Any issues with your code that could hinder future development or maintenance (e.g., fixing bugs, changing behaviour, adding new features). Such issues could include poor documentation, poor code organisation, poor identifiers, poorly considered data structures, lack of test coverage and magic numbers. Code maintenance issues pertain to code readability and modularity—they have nothing to do with runtime performance.
Documentation
If subprograms lack header documentation and in-line comments explaining program logic, they could be poorly documented. Likewise, excessive commenting is an example of poor documentation as it hinders readability: good documentation should assume competence with programming but unfamiliarity with the codebase.
Code organisation
Poor code organisation generally takes two forms: lack of modularity and poor organisation on the page.
Lack of modularity
Code that is not DRY and does not use reusable elements (e.g., subprograms, classes) lacks modularity. Similarly, code where the ‘reusable’ elements are tightly coupled with program logic may also lack modularity. Some level of coupling with program logic is necessary, but well-designed, modular code, uses abstraction when possible. Too much abstraction can, however, be a barrier to readability!
Organisation on the page
If there are thousands of lines of code on one page, this is a sign it could be poorly organised. Well-organised code separates its concerns across multiple files, potentially using custom libraries to group similar domains together.

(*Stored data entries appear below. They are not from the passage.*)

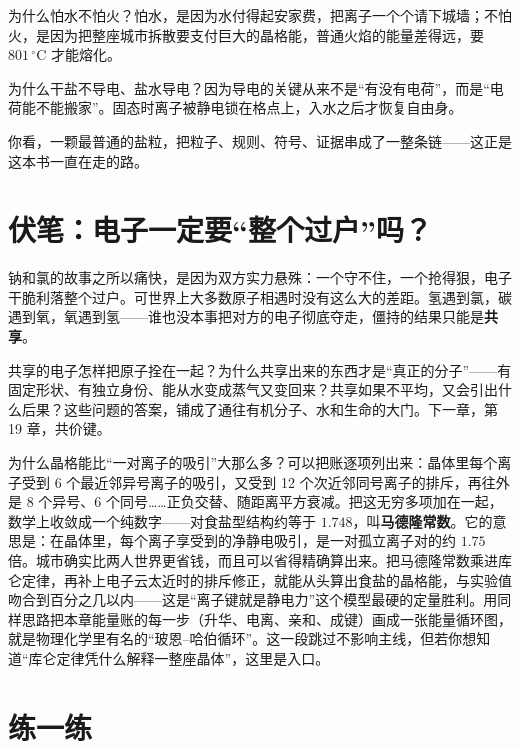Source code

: 为什么怕水不怕火？怕水，是因为水付得起安家费，把离子一个个请下城墙；不怕火，是因为把整座城市拆散要支付巨大的晶格能，普通火焰的能量差得远，要 $801\,^{\circ}\mathrm{C}$ 才能熔化。

为什么干盐不导电、盐水导电？因为导电的关键从来不是“有没有电荷”，而是“电荷能不能搬家”。固态时离子被静电锁在格点上，入水之后才恢复自由身。

你看，一颗最普通的盐粒，把粒子、规则、符号、证据串成了一整条链——这正是这本书一直在走的路。

\section{伏笔：电子一定要“整个过户”吗？}

钠和氯的故事之所以痛快，是因为双方实力悬殊：一个守不住，一个抢得狠，电子干脆利落整个过户。可世界上大多数原子相遇时没有这么大的差距。氢遇到氯，碳遇到氧，氧遇到氢——谁也没本事把对方的电子彻底夺走，僵持的结果只能是\textbf{共享}。

共享的电子怎样把原子拴在一起？为什么共享出来的东西才是“真正的分子”——有固定形状、有独立身份、能从水变成蒸气又变回来？共享如果不平均，又会引出什么后果？这些问题的答案，铺成了通往有机分子、水和生命的大门。下一章，第 19 章，共价键。

\begin{tiaozhan}
为什么晶格能比“一对离子的吸引”大那么多？可以把账逐项列出来：晶体里每个离子受到 6 个最近邻异号离子的吸引，又受到 12 个次近邻同号离子的排斥，再往外是 8 个异号、6 个同号……正负交替、随距离平方衰减。把这无穷多项加在一起，数学上收敛成一个纯数字——对食盐型结构约等于 $1.748$，叫\textbf{马德隆常数}。它的意思是：在晶体里，每个离子享受到的净静电吸引，是一对孤立离子对的约 $1.75$ 倍。城市确实比两人世界更省钱，而且可以省得精确算出来。把马德隆常数乘进库仑定律，再补上电子云太近时的排斥修正，就能从头算出食盐的晶格能，与实验值  吻合到百分之几以内——这是“离子键就是静电力”这个模型最硬的定量胜利。用同样思路把本章能量账的每一步（升华、电离、亲和、成键）画成一张能量循环图，就是物理化学里有名的“玻恩–哈伯循环”。这一段跳过不影响主线，但若你想知道“库仑定律凭什么解释一整座晶体”，这里是入口。
\end{tiaozhan}

\section*{练一练}

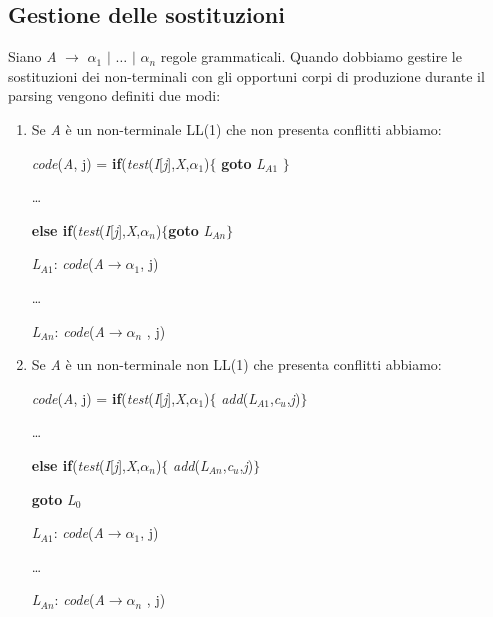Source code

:\subsection{Gestione delle sostituzioni}
Siano \textit{A} $\to$ $\alpha_1$ $\mid$ $\dots$ $\mid$ $\alpha_{n}$ regole grammaticali. Quando dobbiamo gestire le sostituzioni dei non-terminali con gli opportuni corpi di produzione durante il parsing vengono definiti due modi:
\begin{enumerate}
	\item Se \textit{A} è un non-terminale LL(1) che non presenta conflitti abbiamo:\par
	\hspace{2.5cm}\textit{code}(\textit{A}, j) = \hspace{2cm}\textbf{if}(\textit{test}(\textit{I}[\textit{j}],\textit{X},$\alpha_1$)$\{$ \textbf{goto} \textit{L}$_{A1}$ $\}$ \par 
	\hspace{6.8cm} \dots \par
	\hspace{6.8cm} \textbf{else if}(\textit{test}(\textit{I}[\textit{j}],\textit{X},$\alpha_n$)$\{$\textbf{goto} \textit{L}$_{An}$$\}$ \par 
	\hspace{6.2cm} \textit{L}$_{A1}$: \textit{code}(\textit{A}$\to$$\alpha_1$, j) \par 
	\hspace{6.2cm} \dots \par 
	\hspace{6.2cm} \textit{L}$_{An}$: \textit{code}(\textit{A}$\to$$\alpha_{n}$ , j) \par 
	\item Se \textit{A} è un non-terminale non LL(1) che presenta conflitti abbiamo:\par
	\hspace{2.5cm}\textit{code}(\textit{A}, j) = \hspace{2cm}\textbf{if}(\textit{test}(\textit{I}[\textit{j}],\textit{X},$\alpha_1$)$\{$ \textit{add}(\textit{L}$_{A1}$,\textit{c}$_u$,\textit{j})$\}$ \par 
	\hspace{6.8cm} \dots \par
	\hspace{6.8cm} \textbf{else if}(\textit{test}(\textit{I}[\textit{j}],\textit{X},$\alpha_n$)$\{$ \textit{add}(\textit{L}$_{An}$,\textit{c}$_u$,\textit{j})$\}$ \par 
	\hspace{6.8cm}\textbf{goto} \textit{L}$_0$ \par 
	\hspace{6.2cm} \textit{L}$_{A1}$: \textit{code}(\textit{A}$\to$$\alpha_1$, j) \par 
	\hspace{6.2cm} \dots \par 
	\hspace{6.2cm} \textit{L}$_{An}$: \textit{code}(\textit{A}$\to$$\alpha_{n}$ , j) \par 
\end{enumerate}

Within files, if related code blocks are disparate, this could be an example of poor organisation of code on the page.
Global variables
Global variables are generally poor practice as they make code less modular and potentially less readable by polluting the namespace.
Magic numbers
Hard-coded values make it hard to maintain code as they make code less readable and potentially less modular.
Identifiers
Meaningful identifiers reduce the need for additional documentation by making code self-documenting. Meaningless identifiers make code harder to read. Similarly, gratuitously long identifiers indicate lack of insight and make code harder to read, e.g., variable_for_iterating_through_a_python_list_to_find_a_search_query_from_a_linear_search_as_specified_by_the_user is grotesque.
Data structures
Using appropriate data structures makes code easier to maintain and extend. Poor use of data structures makes code frustrating to work with.
For example, when storing several names, a non-thinking approach would be to store each name in a separate variable: name1, name2, name3. A more thoughtful approach would use a data structure like a list: names = [].
Sensible use of data structures
If you ever find yourself creating several variables with different number suffixes, stop. Think about data structures that would be more appropriate. Perhaps a list.
Poorly chosen data structures can also pose problems. Creating a custom object with data hiding and hundreds of methods to store three names is almost certainly a bad idea.
Test coverage
One of the main benefits of comprehensive test coverage is peace of mind that code still works when it is changed. The changes are fine if the tests pass and the comprehensive test coverage gives confidence that the program works as expected.
When test coverage isn’t comprehensive, maintenance becomes harder as either testing needs to be done ad-hoc or testing is skipped and issues go undetected. Taking the time to write comprehensive tests early in development makes future maintenance much easier.